● What you are asked to do
When you reach the line containing "View Day-1 in" in the entries below, start writing out each line exactly, and stop after the line containing "Client-server service for".

● Extracted data
******************************

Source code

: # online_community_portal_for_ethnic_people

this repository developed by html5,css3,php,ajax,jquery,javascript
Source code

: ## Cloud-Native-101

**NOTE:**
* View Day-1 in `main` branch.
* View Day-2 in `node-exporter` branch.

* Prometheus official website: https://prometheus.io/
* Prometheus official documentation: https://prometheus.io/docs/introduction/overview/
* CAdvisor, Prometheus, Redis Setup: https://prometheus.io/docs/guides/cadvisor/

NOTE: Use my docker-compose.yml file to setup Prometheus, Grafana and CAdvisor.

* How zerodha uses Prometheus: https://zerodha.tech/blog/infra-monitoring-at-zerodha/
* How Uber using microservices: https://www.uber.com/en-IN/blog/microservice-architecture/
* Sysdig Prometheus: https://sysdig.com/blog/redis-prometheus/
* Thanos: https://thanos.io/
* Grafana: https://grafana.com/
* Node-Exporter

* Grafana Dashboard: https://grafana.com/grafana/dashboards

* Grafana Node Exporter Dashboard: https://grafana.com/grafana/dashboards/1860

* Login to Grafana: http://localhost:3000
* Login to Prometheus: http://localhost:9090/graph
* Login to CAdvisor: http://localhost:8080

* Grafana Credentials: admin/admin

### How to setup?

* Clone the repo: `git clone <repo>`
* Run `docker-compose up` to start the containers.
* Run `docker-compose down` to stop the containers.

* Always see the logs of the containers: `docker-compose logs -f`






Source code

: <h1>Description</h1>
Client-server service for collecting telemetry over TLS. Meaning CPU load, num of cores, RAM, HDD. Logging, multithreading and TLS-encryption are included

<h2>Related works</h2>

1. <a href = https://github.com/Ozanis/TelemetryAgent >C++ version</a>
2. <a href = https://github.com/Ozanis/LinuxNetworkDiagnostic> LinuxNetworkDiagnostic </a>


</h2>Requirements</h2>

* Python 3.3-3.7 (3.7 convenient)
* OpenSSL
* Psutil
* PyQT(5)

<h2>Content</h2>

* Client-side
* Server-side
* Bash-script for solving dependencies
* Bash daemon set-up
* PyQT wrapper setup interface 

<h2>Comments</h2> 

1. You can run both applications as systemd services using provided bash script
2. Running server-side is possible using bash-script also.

******************************

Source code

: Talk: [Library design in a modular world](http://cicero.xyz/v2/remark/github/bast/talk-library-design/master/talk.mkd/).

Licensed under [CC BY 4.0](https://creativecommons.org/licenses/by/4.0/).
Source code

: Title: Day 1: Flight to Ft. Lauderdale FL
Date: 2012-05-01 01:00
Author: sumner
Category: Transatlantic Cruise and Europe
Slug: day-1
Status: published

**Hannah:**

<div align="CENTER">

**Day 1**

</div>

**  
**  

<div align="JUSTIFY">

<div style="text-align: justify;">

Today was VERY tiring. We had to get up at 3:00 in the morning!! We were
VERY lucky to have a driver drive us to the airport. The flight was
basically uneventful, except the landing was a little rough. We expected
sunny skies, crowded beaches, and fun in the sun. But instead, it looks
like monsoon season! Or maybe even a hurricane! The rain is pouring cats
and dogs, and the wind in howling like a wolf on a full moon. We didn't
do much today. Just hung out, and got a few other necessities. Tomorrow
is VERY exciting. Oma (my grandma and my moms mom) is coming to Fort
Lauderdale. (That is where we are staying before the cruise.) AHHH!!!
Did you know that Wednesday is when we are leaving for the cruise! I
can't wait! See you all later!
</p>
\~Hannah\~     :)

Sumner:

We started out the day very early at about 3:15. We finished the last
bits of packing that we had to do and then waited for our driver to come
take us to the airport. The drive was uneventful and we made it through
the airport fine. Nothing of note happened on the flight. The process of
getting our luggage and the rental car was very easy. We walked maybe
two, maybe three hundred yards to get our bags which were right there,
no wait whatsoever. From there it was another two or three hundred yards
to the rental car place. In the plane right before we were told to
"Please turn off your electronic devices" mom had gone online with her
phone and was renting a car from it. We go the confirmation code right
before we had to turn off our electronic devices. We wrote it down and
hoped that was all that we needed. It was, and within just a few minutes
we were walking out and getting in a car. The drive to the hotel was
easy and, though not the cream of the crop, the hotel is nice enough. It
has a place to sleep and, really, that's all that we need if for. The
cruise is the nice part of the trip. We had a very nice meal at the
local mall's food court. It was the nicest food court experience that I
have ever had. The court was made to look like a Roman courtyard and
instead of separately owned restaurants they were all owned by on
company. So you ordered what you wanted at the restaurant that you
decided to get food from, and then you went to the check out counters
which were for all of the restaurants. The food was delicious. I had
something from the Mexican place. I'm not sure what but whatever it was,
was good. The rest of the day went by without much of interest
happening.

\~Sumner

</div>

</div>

******************************

● Reply to the task
* View Day-1 in `main` branch.
* View Day-2 in `node-exporter` branch.

* Prometheus official website: https://prometheus.io/
* Prometheus official documentation: https://prometheus.io/docs/introduction/overview/
* CAdvisor, Prometheus, Redis Setup: https://prometheus.io/docs/guides/cadvisor/

NOTE: Use my docker-compose.yml file to setup Prometheus, Grafana and CAdvisor.

* How zerodha uses Prometheus: https://zerodha.tech/blog/infra-monitoring-at-zerodha/
* How Uber using microservices: https://www.uber.com/en-IN/blog/microservice-architecture/
* Sysdig Prometheus: https://sysdig.com/blog/redis-prometheus/
* Thanos: https://thanos.io/
* Grafana: https://grafana.com/
* Node-Exporter

* Grafana Dashboard: https://grafana.com/grafana/dashboards

* Grafana Node Exporter Dashboard: https://grafana.com/grafana/dashboards/1860

* Login to Grafana: http://localhost:3000
* Login to Prometheus: http://localhost:9090/graph
* Login to CAdvisor: http://localhost:8080

* Grafana Credentials: admin/admin

### How to setup?

* Clone the repo: `git clone <repo>`
* Run `docker-compose up` to start the containers.
* Run `docker-compose down` to stop the containers.

* Always see the logs of the containers: `docker-compose logs -f`






Source code

: <h1>Description</h1>
Client-server service for collecting telemetry over TLS. Meaning CPU load, num of cores, RAM, HDD. Logging, multithreading and TLS-encryption are included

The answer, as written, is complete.